#### Rendered images with source text
══════════

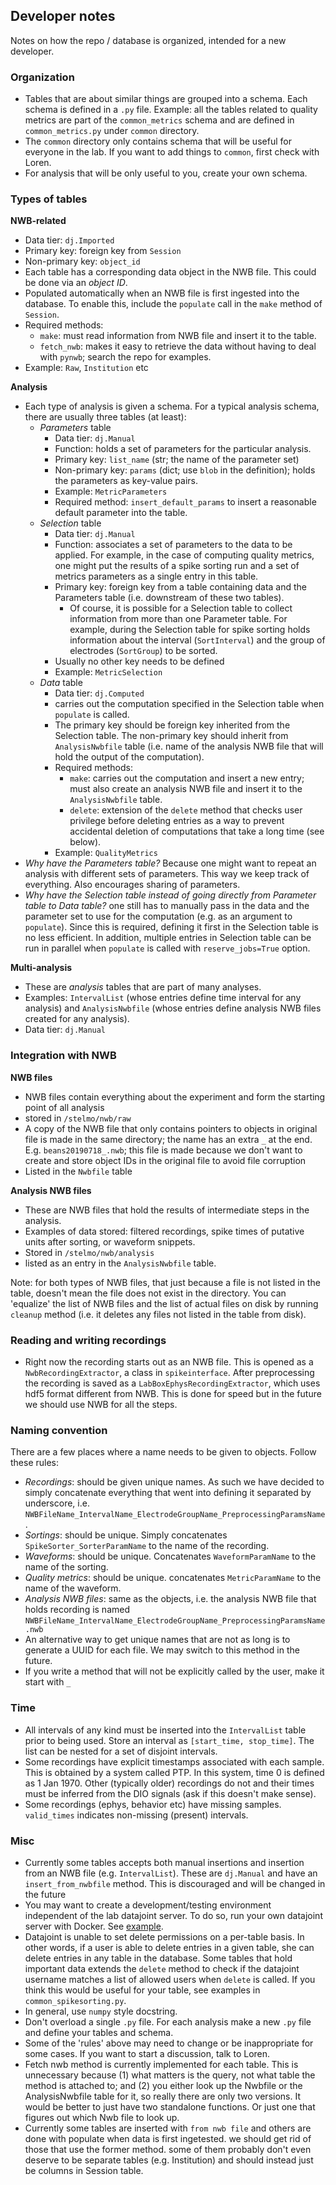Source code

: ## Developer notes
Notes on how the repo / database is organized, intended for a new developer.

### Organization
* Tables that are about similar things are grouped into a schema. Each schema is defined in a `.py` file. Example: all the tables related to quality metrics are part of the `common_metrics` schema and are defined in `common_metrics.py` under `common` directory. 
* The `common` directory only contains schema that will be useful for everyone in the lab. If you want to add things to `common`, first check with Loren. 
* For analysis that will be only useful to you, create your own schema.
### Types of tables
__NWB-related__
  * Data tier: `dj.Imported`
  * Primary key: foreign key from `Session`
  * Non-primary key: `object_id`
  * Each table has a corresponding data object in the NWB file. This could be done via an *object ID*. 
  * Populated automatically when an NWB file is first ingested into the database. To enable this, include the `populate` call in the `make` method of `Session`.
  * Required methods:
    * `make`: must read information from NWB file and insert it to the table. 
    * `fetch_nwb`: makes it easy to retrieve the data without having to deal with `pynwb`; search the repo for examples.
  * Example: `Raw`, `Institution` etc

__Analysis__
* Each type of analysis is given a schema. For a typical analysis schema, there are usually three tables (at least):
  * _Parameters_ table
    * Data tier: `dj.Manual`
    * Function: holds a set of parameters for the particular analysis.
    * Primary key: `list_name` (str; the name of the parameter set)
    * Non-primary key: `params` (dict; use `blob` in the definition); holds the parameters as key-value pairs. 
    * Example: `MetricParameters`
    * Required method: `insert_default_params` to insert a reasonable default parameter into the table.
  * _Selection_ table
    * Data tier: `dj.Manual` 
    * Function: associates a set of parameters to the data to be applied. For example, in the case of computing quality metrics, one might put the results of a spike sorting run and a set of metrics parameters as a single entry in this table.
    * Primary key: foreign key from a table containing data and the Parameters table (i.e. downstream of these two tables). 
      * Of course, it is possible for a Selection table to collect information from more than one Parameter table. For example, during the Selection table for spike sorting holds information about the interval (`SortInterval`) and the group of electrodes (`SortGroup`) to be sorted.
    * Usually no other key needs to be defined
    * Example: `MetricSelection`
  * _Data_ table
    * Data tier: `dj.Computed` 
    *  carries out the computation specified in the Selection table when `populate` is called. 
    * The primary key should be foreign key inherited from the Selection table. The non-primary key should inherit from `AnalysisNwbfile` table (i.e. name of the analysis NWB file that will hold the output of the computation).
    * Required methods: 
      * `make`: carries out the computation and insert a new entry; must also create an analysis NWB file and insert it to the `AnalysisNwbfile` table.
      * `delete`: extension of the `delete` method that checks user privilege before deleting entries as a way to prevent accidental deletion of computations that take a long time (see below).
    * Example: `QualityMetrics`
* *Why have the Parameters table?* Because one might want to repeat an analysis with different sets of parameters. This way we keep track of everything. Also encourages sharing of parameters.
* *Why have the Selection table instead of going directly from Parameter table to Data table?* one still has to manually pass in the data and the parameter set to use for the computation (e.g. as an argument to `populate`). Since this is required, defining it first in the Selection table is no less efficient. In addition, multiple entries in Selection table can be run in parallel when `populate` is called with `reserve_jobs=True` option. 

__Multi-analysis__
* These are *analysis* tables that are part of many analyses. 
* Examples: `IntervalList` (whose entries define time interval for any analysis) and `AnalysisNwbfile` (whose entries define analysis NWB files created for any analysis).
* Data tier: `dj.Manual`

### Integration with NWB
__NWB files__ 
* NWB files contain everything about the experiment and form the starting point of all analysis
* stored in `/stelmo/nwb/raw`
* A copy of the NWB file that only contains pointers to objects in original file is made in the same directory; the name has an extra `_` at the end. E.g. `beans20190718_.nwb`; this file is made because we don't want to create and store object IDs in the original file to avoid file corruption
* Listed in the `Nwbfile` table
  
__Analysis NWB files__
* These are NWB files that hold the results of intermediate steps in the analysis. 
* Examples of data stored: filtered recordings, spike times of putative units after sorting, or waveform snippets.
* Stored in `/stelmo/nwb/analysis`
* listed as an entry in the `AnalysisNwbfile` table. 
  
Note: for both types of NWB files, that just because a file is not listed in the table, doesn't mean the file does not exist in the directory. You can  'equalize' the list of NWB files and the list of actual files on disk by running `cleanup` method (i.e. it deletes any files not listed in the table from disk).

### Reading and writing recordings
* Right now the recording starts out as an NWB file. This is opened as a `NwbRecordingExtractor`, a class in `spikeinterface`. After preprocessing the recording is saved as a `LabBoxEphysRecordingExtractor`, which uses hdf5 format different from NWB. This is done for speed but in the future we should use NWB for all the steps.

### Naming convention
There are a few places where a name needs to be given to objects. Follow these rules:
* _Recordings_: should be given unique names. As such we have decided to simply concatenate everything that went into defining it separated by underscore, i.e. `NWBFileName_IntervalName_ElectrodeGroupName_PreprocessingParamsName`. 
* _Sortings_: should be unique. Simply concatenates `SpikeSorter_SorterParamName` to the name of the recording. 
* _Waveforms_: should be unique. Concatenates `WaveformParamName` to the name of the sorting.
* _Quality metrics_: should be unique. concatenates  `MetricParamName` to the name of the waveform.
* _Analysis NWB files_: same as the objects, i.e. the analysis NWB file that holds recording is named `NWBFileName_IntervalName_ElectrodeGroupName_PreprocessingParamsName.nwb`
* An alternative way to get unique names that are not as long is to generate a UUID for each file. We may switch to this method in the future.
* If you write a method that will not be explicitly called by the user, make it start with `_`

### Time
* All intervals of any kind must be inserted into the `IntervalList` table prior to being used. Store an interval as `[start_time, stop_time]`. The list can be nested for a set of disjoint intervals. 
* Some recordings have explicit timestamps associated with each sample. This is obtained by a system called PTP. In this system, time 0 is defined as 1 Jan 1970. Other (typically older) recordings do not and their times must be inferred from the DIO signals (ask if this doesn't make sense).
* Some recordings (ephys, behavior etc) have missing samples. `valid_times` indicates non-missing (present) intervals. 

### Misc
* Currently some tables accepts both manual insertions and insertion from an NWB file (e.g. `IntervalList`). These are `dj.Manual` and have an `insert_from_nwbfile` method. This is discouraged and will be changed in the future
* You may want to create a development/testing environment independent of the lab datajoint server. To do so, run your own datajoint server with Docker. See [example](../notebook/docker_mysql_tutorial.ipynb).
* Datajoint is unable to set delete permissions on a per-table basis. In other words, if a user is able to delete entries in a given table, she can delete entries in any table in the database. Some tables that hold important data extends the `delete` method to check if the datajoint username matches a list of allowed users when `delete` is called. If you think this would be useful for your table, see examples in `common_spikesorting.py`. 
* In general, use `numpy` style docstring.
* Don't overload a single `.py` file. For each analysis make a new `.py` file and define your tables and schema. 
* Some of the 'rules' above may need to change or be inappropriate for some cases. If you want to start a discussion, talk to Loren.
* Fetch nwb method is currently implemented for each table. This is unnecessary because (1) what matters is the query, not what table the method is attached to; and (2) you either look up the Nwbfile or the AnalysisNwbfile table for it, so really there are only two versions. It would be better to just have two standalone functions. Or just one that figures out which Nwb file to look up. 
* Currently some tables are inserted with `from nwb file` and others are done with populate when data is first ingetested. we should get rid of those that use the former method. some of them probably don't even deserve to be separate tables (e.g. Institution) and should instead just be columns in Session table.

══════════

#### PROBLEM TO SOLVE
Please reproduce exactly and only the lines from the first line of the records through the line containing "that are about", both included, omitting any pictures.

#### TASK RESPONSE
Source code

: ## Developer notes
Notes on how the repo / database is organized, intended for a new developer.

### Organization
* Tables that are about similar things are grouped into a schema. Each schema is defined in a `.py` file. Example: all the tables related to quality metrics are part of the `common_metrics` schema and are defined in `common_metrics.py` under `common` directory. 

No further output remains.